Sotto l’incalzare delle inchieste, in cima alle preoccupazioni dei Ligresti c’era un nome: Pegasus. È’ la società proprietaria di 32 immobili nel quartiere residenziale di San Siro a Milano. Ma soprattutto lì dentro sono custodite le lussuose abitazioni di famiglia. Ora sembra tirare aria di resa dei conti all’interno della società e forse tra gli stessi Ligresti. I segnali sono di difficile interpretazione anche perché, nonostante inchieste, sequestri e dissequestri, la pratica della schermatura e dell’uso dei fiduciari svizzeri è ancora ampiamente in uso. Quando la Guardia di finanza si presentò a casa di Giulia Ligresti, sequestrò, tra le altre cose, un’agendina con una parola scritta a mano «Pegasus» con la voce «problemi». La Procura di Torino nel maxisequestro da 250 milioni dell’agosto 2013, poi definitivamente bocciato dalla Cassazione in aprile, chiese il congelamento anche delle quote Pegasus, ufficialmente in capo alla Compagnia fiduciaria nazionale, ma in realtà, secondo le indagini, reintestate nel 2012 direttamente a Salvatore (6,95%) e ai tre figli (31% a testa). Reintestate? Se questo è successo, poi però si è alzata di nuovo una cortina fumogena creata ad arte dal gruppo svizzero Fidinam, l’architetto della finanza offshore dell’ingegnere di Paternò.

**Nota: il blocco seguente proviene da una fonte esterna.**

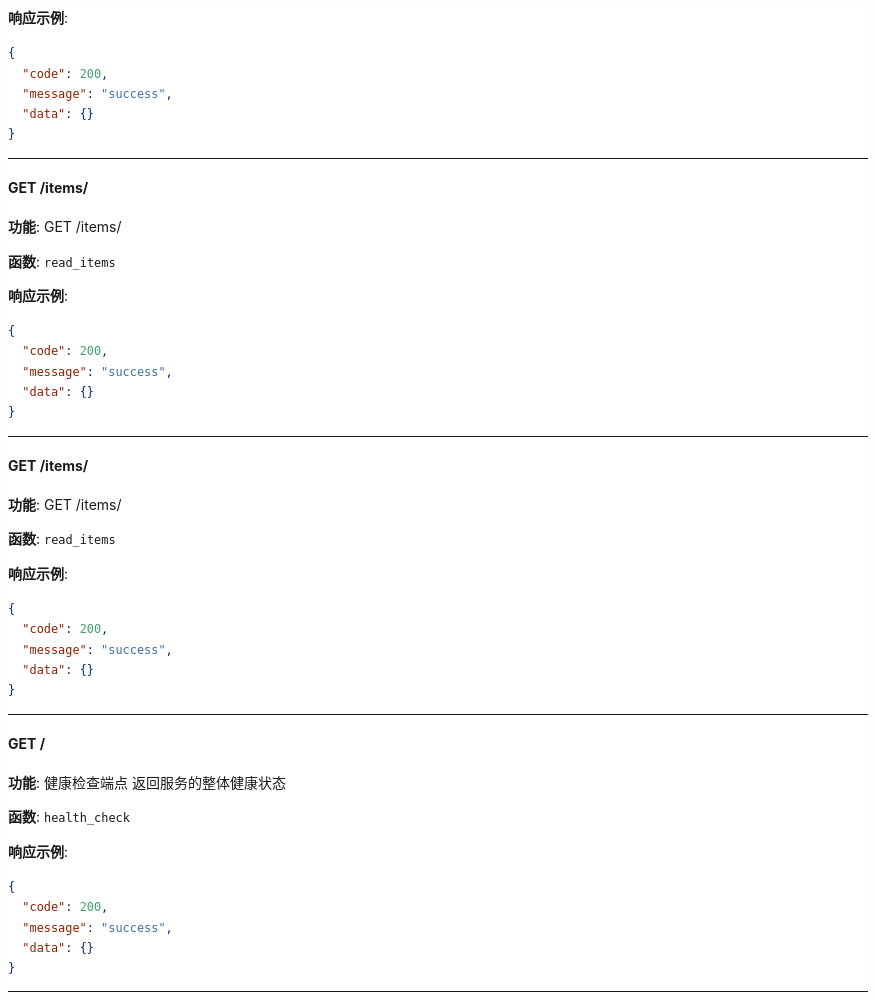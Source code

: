 **响应示例**:

```json
{
  "code": 200,
  "message": "success",
  "data": {}
}
```

---

#### GET /items/

**功能**: GET /items/

**函数**: `read_items`

**响应示例**:

```json
{
  "code": 200,
  "message": "success",
  "data": {}
}
```

---

#### GET /items/

**功能**: GET /items/

**函数**: `read_items`

**响应示例**:

```json
{
  "code": 200,
  "message": "success",
  "data": {}
}
```

---

#### GET /

**功能**: 健康检查端点
返回服务的整体健康状态

**函数**: `health_check`

**响应示例**:

```json
{
  "code": 200,
  "message": "success",
  "data": {}
}
```

---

Il sequestro delle quote Pegasus non si è mai potuto concretizzare. In compenso il controllo dei 32 immobili di viale Ippodromo a Milano e delle case di famiglia (13,5 milioni tra ville, terreni, maneggi e parchi) è volato (o ri-volato) in Svizzera. Per accogliere il 100% meno un’azione di Pegasus era stata creata una struttura a doppia mandata con la Defendant di Lugano azionista diretta e due holding di copertura sopra, Zederfin e Inwestfinanzierung di Zurigo. Una azione è in mano al capostipite della famiglia.
Di fatto Pegasus «come società non esiste», sostiene uno dei professionisti che ruotano intorno ai Ligresti. Ma per il resto la parola «Pegasus» è sufficiente, da sola, a interrompere qualsiasi telefonata o conversazione. I bilanci? Il minimo sindacale, anzi sembrano quasi un optional se quello del 2012 è stato approvato nel 2014 senza che il collegio sindacale abbia obiettato alcunché. La gestione è in mano a un professionista storico dei Ligresti, Stefano Conticello.
Ora vogliono mandarlo a casa. Ed è qui che si apre il capitolo della resa dei conti. In assemblea la signora Rosanna Belloni ha appoggiato il ragioniere. È un appoggio di peso per due motivi: la signora rappresentava l’azionista di maggioranza relativa e poi è la segretaria personale di Salvatore Ligresti. Al contrario un altro socio (31%) ha spedito una sua delegata per attaccare l’uomo di Salvatore, chiedendo e ottenendo una nuova assemblea per il 13 ottobre per discutere della gestione condotta fin qui ed eventualmente revocare l’amministratore. Chi è quel socio? Se dietro le fiduciarie svizzere ci sono i soliti noti, non può essere che uno dei figli.